As amazing as it is for the boys to own 12% of the Top 100, they surpassed that by adding two more hits the following week, bringing their total to 14 and making April 11-17, 1964 the answer to your question.
Here are those 14 tunes, which, rather than the Top 100, were all in the Top 81:
1. “Can't Buy Me Love”
2. “Twist and Shout”
4. “She Loves You”
7. “I Want to Hold Your Hand”
9. “Please Please Me”
14. “Do You Want to Know a Secret?”
38. “I Saw Her Standing There”
48. “You Can't Do That”
50. “All My Loving”
52. “From Me to You”
61. “Thank You Girl”
74. “There's a Place”
78. “Roll Over Beethoven”
81. “Love Me Do”
Mind boggling as that is, remember too that 12 of those 14 songs were written by John Lennon and Paul McCartney - “Twist and Shout” (Bert Russell & Phil Medley) and “Roll Over Beethoven” (Chuck Berry) being the exceptions.
There are even two hits from that same time, not by the Beatles but about them: “We Love You Beatles” (Carefrees) and “A Letter to the Beatles” (Four Preps).
Here is an interesting chart stat, one likely in print for the first time: Over their 43-year Billboard chart history (1963-1996), the Beatles, with 75 hit singles, spent a total of 639 weeks, or nearly 12.3 years, on the surveys.
While very impressive, that total is well below Elvis Presley's. The all-time champ's 48-year total (1955-2003) is 1,826 weeks, or over 35.13 years on the chart. This comprises 191 separate hit singles.

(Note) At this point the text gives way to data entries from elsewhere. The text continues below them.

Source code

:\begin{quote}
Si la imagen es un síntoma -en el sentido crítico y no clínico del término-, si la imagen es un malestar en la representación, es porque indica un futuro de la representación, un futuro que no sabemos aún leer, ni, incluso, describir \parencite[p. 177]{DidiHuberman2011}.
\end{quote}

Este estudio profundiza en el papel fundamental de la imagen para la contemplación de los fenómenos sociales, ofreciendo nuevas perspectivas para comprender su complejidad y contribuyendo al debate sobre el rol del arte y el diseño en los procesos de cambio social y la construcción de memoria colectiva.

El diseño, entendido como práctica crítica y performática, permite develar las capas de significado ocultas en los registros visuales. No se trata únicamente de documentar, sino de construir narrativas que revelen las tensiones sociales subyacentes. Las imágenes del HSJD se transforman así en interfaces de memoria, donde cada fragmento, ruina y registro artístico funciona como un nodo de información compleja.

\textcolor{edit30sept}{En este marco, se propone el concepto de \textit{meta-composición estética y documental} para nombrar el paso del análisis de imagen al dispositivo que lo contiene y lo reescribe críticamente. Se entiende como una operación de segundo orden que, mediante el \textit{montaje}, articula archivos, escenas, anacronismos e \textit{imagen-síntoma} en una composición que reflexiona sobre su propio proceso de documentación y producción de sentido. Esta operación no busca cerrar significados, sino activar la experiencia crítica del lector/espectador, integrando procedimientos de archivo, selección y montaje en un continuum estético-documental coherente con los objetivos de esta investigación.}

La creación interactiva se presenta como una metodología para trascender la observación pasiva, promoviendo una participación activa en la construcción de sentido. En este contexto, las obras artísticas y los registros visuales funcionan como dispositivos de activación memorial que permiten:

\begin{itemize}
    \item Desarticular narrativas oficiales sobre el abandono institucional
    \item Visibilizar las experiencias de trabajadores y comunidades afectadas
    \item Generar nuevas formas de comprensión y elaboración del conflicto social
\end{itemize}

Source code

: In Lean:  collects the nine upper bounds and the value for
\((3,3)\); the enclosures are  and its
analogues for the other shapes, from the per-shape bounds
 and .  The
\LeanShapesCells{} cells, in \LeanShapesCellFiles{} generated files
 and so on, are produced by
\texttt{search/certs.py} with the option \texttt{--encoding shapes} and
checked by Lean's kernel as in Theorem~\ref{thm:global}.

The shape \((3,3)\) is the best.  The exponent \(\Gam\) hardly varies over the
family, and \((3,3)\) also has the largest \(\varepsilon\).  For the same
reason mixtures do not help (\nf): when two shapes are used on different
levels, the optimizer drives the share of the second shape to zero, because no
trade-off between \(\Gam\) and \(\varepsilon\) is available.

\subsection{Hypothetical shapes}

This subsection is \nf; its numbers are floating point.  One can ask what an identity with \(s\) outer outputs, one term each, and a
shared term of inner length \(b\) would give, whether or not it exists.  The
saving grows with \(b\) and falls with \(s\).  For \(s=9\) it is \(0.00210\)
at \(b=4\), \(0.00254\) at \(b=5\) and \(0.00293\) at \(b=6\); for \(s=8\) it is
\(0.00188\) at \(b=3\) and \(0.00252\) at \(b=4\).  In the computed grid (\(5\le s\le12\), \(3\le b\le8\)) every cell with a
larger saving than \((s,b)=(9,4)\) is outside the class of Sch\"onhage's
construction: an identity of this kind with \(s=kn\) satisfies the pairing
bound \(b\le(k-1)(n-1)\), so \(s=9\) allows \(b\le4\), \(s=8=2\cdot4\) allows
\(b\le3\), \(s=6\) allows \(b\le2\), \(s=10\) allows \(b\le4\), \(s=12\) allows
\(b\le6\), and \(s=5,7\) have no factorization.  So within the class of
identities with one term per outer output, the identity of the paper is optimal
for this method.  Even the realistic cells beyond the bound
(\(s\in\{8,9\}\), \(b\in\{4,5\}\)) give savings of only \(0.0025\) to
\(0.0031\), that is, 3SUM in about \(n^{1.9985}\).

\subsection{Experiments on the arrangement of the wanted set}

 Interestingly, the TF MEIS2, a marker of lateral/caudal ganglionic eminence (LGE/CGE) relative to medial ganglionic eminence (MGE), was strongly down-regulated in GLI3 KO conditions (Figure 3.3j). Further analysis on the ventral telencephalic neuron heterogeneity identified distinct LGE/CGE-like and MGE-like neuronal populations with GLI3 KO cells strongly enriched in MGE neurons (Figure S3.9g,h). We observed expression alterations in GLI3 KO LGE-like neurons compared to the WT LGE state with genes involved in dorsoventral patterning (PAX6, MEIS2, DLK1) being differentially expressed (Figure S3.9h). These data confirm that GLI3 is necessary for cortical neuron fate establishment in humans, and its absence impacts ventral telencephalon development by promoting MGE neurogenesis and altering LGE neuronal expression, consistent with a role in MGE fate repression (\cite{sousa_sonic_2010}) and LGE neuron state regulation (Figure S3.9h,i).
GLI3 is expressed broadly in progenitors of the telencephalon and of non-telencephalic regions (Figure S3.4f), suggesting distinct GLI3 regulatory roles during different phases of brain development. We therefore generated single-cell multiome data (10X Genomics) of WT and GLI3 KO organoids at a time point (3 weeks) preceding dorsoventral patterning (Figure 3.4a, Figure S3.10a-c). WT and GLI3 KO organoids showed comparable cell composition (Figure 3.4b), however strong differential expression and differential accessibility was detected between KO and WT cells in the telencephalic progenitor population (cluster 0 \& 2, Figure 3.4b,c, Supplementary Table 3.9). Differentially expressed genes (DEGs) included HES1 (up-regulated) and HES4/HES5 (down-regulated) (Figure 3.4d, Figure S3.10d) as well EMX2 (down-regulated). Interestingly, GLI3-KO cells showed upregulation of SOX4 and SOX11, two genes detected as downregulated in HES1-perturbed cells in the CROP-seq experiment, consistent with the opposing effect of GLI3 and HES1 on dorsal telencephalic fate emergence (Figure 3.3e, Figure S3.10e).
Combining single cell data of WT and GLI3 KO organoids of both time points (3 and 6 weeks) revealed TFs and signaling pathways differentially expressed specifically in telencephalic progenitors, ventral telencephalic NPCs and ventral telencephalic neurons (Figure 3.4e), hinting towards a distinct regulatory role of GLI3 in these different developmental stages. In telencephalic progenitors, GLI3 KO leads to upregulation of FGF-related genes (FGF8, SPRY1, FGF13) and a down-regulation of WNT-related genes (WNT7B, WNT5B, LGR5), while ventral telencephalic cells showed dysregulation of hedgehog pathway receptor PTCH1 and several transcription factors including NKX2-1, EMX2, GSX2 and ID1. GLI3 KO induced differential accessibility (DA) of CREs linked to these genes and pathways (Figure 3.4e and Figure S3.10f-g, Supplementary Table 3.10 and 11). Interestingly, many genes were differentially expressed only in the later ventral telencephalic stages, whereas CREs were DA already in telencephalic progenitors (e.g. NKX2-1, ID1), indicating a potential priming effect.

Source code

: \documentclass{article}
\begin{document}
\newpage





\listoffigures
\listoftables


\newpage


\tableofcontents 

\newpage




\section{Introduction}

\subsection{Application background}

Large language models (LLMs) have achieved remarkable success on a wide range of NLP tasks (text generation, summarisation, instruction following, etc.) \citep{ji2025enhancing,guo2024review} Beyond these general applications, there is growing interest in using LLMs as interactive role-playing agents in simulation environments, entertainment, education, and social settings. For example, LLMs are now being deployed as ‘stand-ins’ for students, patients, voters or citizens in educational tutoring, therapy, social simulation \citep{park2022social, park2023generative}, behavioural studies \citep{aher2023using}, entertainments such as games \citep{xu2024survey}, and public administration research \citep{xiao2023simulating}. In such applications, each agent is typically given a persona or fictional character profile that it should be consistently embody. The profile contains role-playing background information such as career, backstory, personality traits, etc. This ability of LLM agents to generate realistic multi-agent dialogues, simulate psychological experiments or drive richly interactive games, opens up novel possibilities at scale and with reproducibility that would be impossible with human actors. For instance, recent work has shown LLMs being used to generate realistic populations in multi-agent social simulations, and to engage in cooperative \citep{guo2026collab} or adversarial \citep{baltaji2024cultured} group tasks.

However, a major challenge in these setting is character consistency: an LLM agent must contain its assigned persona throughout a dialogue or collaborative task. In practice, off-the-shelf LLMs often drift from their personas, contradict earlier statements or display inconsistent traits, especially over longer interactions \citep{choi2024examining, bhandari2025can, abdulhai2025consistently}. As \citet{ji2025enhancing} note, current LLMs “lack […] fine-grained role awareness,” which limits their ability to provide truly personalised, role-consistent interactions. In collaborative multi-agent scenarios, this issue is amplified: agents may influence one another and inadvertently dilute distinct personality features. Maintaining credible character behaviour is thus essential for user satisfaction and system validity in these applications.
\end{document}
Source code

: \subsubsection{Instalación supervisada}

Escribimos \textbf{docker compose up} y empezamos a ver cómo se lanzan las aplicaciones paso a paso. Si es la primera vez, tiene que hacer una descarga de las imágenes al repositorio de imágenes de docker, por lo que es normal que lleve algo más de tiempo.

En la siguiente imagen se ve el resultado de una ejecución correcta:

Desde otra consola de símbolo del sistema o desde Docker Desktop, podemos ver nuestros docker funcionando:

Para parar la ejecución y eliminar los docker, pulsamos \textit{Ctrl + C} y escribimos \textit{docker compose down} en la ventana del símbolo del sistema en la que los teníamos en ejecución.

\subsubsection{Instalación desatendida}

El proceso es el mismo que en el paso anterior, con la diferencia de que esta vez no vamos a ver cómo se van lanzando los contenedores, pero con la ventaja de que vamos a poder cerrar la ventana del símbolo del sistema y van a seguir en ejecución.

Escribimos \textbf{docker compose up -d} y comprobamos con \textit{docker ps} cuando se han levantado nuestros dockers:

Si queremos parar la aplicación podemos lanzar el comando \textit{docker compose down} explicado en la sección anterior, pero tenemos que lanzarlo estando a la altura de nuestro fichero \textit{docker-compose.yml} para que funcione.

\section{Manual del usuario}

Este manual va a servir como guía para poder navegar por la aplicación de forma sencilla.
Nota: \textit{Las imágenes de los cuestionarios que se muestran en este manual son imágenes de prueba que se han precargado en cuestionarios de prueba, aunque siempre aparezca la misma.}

As is often the case, Joel Whitburn's Record Research publications are essential when compiling Billboard chart data: (recordresearch.com).
DEAR JERRY: I have a copy of Ricky Nelson's first Imperial album (“Ricky”), which is of course in monaural.
Might this be the last No. 1 LP originally issued in mono only? I can't think of another.
Ernie Camfield, Nevada City, Calif.
DEAR ERNIE: “Ricky,” issued in December 1957, is one of the last mono-only albums to top the charts, but several others of its kind reached No. 1 after “Ricky.”
Among them are Frank Sinatra's “Come Fly with Me” (1958) and “Only the Lonely” (1958); Johnny Mathis' “Johnny's Greatest Hits” (1958); Van Cliburn's “Tchaikovsky: Piano Concerto No. 1” (1958); and “The Kingston Trio” (1958).
Stereo versions, be they real or fake, of these came out in the years following the mono originals. Each label had its own name for faux stereo, with “reprocessed stereo”; “electronic stereo”; “rechanneled stereo”; “simulated stereo”; and “Duophonic” among the more common terms.
As for the most recent mono-only No. 1 album (from the mono-stereo age), I nominate “Stevie Wonder - The 12 Year Old Genius,” a summer 1963 release.
IZ ZAT SO? Though not a chart-topper, the Beach Boys' “Wild Honey” did spend about four months on the charts in early 1968, climbing as high as No. 24 - and, surprisingly, this album came out only in monaural. Very unusual for '68, but could it happen in 2010?
Yes! All the tunes on “No Better Than This (Thirteen New Songs),” a new collection from John Mellencamp, were recorded live in monaural. Among the sites chosen to record these songs is the legendary Sun Studio, in Memphis.
Mellencamp used just one microphone and captured the music on a 1955, single-track, vacuum tube-powered, Ampex 601 reel-to-reel recorder.
There are no studio gimmicks (i.e., overdubbing, editing, etc.) here. John and the band all play together live, exactly as would have been the case in '55.
As of this writing, “No Better Than This (Thirteen New Songs)” is No. 1 on the Cashbox Americana LP charts, and No. 10 on Billboard's Hot 200 LPs.
Fittingly, a vinyl edition (Rounder Records) of “No Better Than This (Thirteen New Songs)” is available for about $25.